DATA FOR THIS EXERCISE
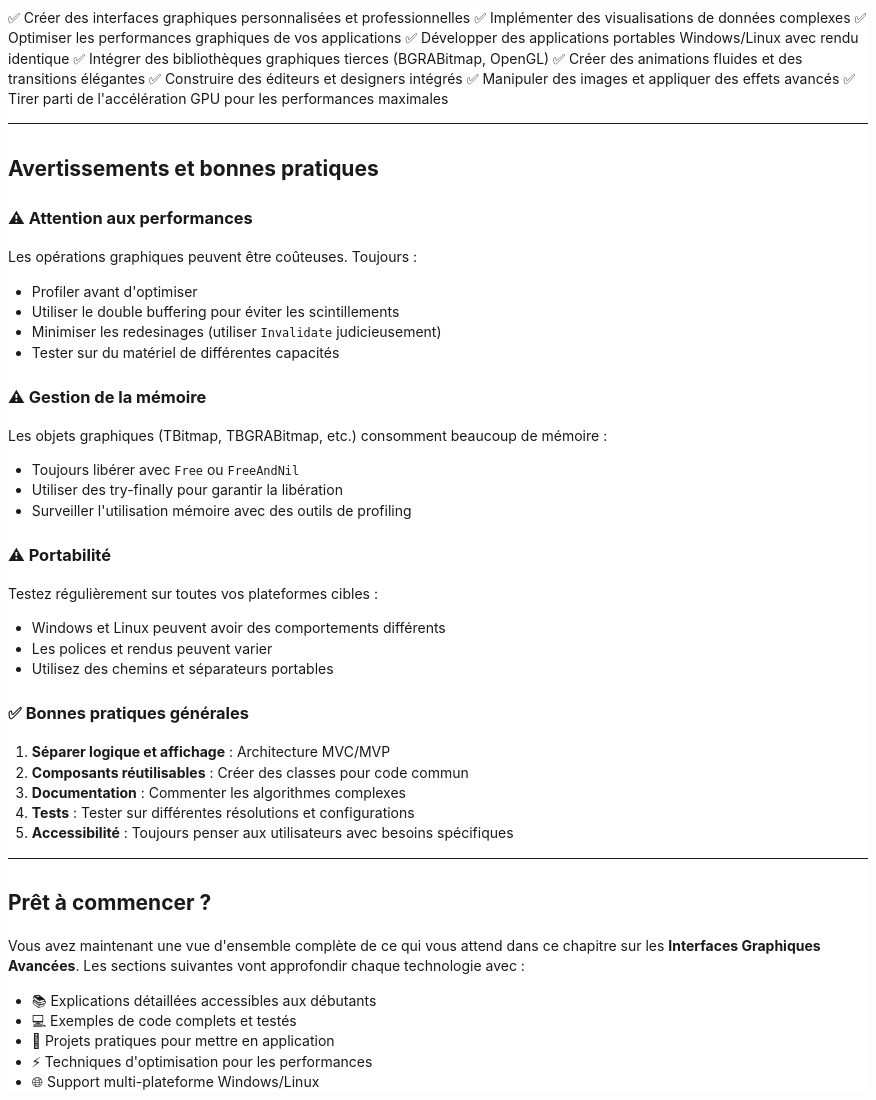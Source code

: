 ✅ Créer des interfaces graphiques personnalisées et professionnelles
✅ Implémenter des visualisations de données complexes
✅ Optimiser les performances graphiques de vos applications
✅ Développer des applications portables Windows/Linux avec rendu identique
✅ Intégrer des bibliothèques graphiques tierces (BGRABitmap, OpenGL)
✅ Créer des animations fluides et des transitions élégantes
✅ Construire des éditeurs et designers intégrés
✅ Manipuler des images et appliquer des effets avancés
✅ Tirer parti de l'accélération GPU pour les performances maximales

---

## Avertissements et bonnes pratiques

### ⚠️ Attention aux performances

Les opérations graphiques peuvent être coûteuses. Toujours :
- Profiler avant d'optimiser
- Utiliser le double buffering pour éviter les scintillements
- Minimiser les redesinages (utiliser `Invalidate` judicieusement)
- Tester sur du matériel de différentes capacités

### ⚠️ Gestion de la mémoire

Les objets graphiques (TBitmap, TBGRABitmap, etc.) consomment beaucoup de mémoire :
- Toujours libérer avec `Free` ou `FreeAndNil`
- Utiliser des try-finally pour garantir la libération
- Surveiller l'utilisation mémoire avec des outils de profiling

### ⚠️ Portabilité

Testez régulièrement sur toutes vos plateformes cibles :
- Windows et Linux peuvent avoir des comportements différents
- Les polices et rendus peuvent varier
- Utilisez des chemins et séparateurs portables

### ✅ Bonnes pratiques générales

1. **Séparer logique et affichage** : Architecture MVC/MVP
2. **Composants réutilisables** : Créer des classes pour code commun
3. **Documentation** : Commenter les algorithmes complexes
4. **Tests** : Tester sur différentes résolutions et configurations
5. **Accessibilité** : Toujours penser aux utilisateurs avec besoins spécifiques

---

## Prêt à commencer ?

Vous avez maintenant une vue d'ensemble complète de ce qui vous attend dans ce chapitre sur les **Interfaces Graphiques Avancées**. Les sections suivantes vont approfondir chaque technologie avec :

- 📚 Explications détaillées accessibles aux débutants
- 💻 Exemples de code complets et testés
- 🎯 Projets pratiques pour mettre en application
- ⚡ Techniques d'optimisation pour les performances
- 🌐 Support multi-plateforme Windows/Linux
---
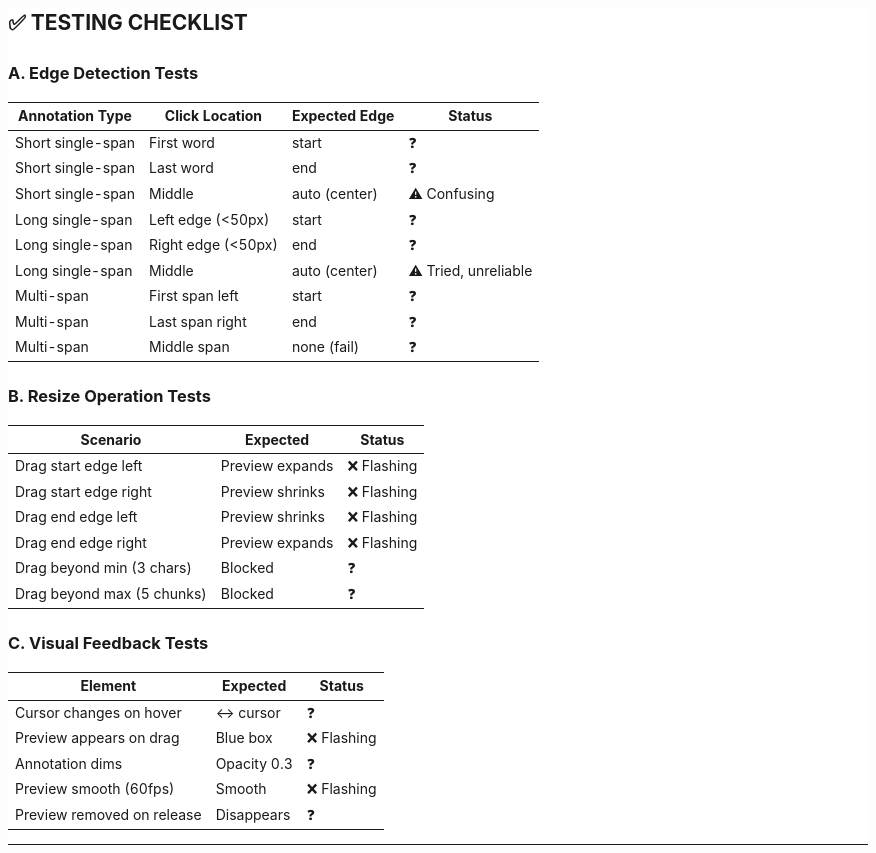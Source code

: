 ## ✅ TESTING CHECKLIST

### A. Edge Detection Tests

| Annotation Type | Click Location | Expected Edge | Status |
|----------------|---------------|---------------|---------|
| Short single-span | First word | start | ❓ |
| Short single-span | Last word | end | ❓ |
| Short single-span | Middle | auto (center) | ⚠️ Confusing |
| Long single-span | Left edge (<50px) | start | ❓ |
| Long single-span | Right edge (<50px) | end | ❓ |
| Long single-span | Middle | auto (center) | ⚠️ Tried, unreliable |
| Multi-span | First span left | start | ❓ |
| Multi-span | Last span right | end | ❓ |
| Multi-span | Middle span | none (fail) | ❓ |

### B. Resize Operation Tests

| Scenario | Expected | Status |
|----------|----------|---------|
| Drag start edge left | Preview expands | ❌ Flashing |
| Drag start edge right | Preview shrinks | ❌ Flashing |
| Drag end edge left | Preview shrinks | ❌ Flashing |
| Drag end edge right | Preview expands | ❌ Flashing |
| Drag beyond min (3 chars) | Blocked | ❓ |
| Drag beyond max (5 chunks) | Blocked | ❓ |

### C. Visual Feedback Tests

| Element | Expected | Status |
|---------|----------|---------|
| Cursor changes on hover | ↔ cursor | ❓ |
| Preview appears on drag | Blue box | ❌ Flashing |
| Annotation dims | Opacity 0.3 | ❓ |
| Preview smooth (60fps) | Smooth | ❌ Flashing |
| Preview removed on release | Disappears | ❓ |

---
* * *
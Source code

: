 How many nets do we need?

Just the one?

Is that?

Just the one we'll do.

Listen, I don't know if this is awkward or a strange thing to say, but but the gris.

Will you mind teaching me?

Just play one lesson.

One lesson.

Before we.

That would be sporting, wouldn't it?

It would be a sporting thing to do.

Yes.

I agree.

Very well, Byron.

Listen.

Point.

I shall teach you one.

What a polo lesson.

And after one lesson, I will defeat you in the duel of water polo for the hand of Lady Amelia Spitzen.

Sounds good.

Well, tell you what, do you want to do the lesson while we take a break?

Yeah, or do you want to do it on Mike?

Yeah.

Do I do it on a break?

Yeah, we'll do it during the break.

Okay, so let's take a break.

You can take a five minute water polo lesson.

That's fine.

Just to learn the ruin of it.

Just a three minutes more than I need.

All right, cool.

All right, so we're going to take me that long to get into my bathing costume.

BRIEF
Out of the data above, set down the lines from the one with "- Tester sur" to the one with "- Utiliser des", both included, exactly as written and with no additions.

ANSWER TO THIS PROBLEM
- Tester sur du matériel de différentes capacités

### ⚠️ Gestion de la mémoire

Les objets graphiques (TBitmap, TBGRABitmap, etc.) consomment beaucoup de mémoire :
- Toujours libérer avec `Free` ou `FreeAndNil`
- Utiliser des try-finally pour garantir la libération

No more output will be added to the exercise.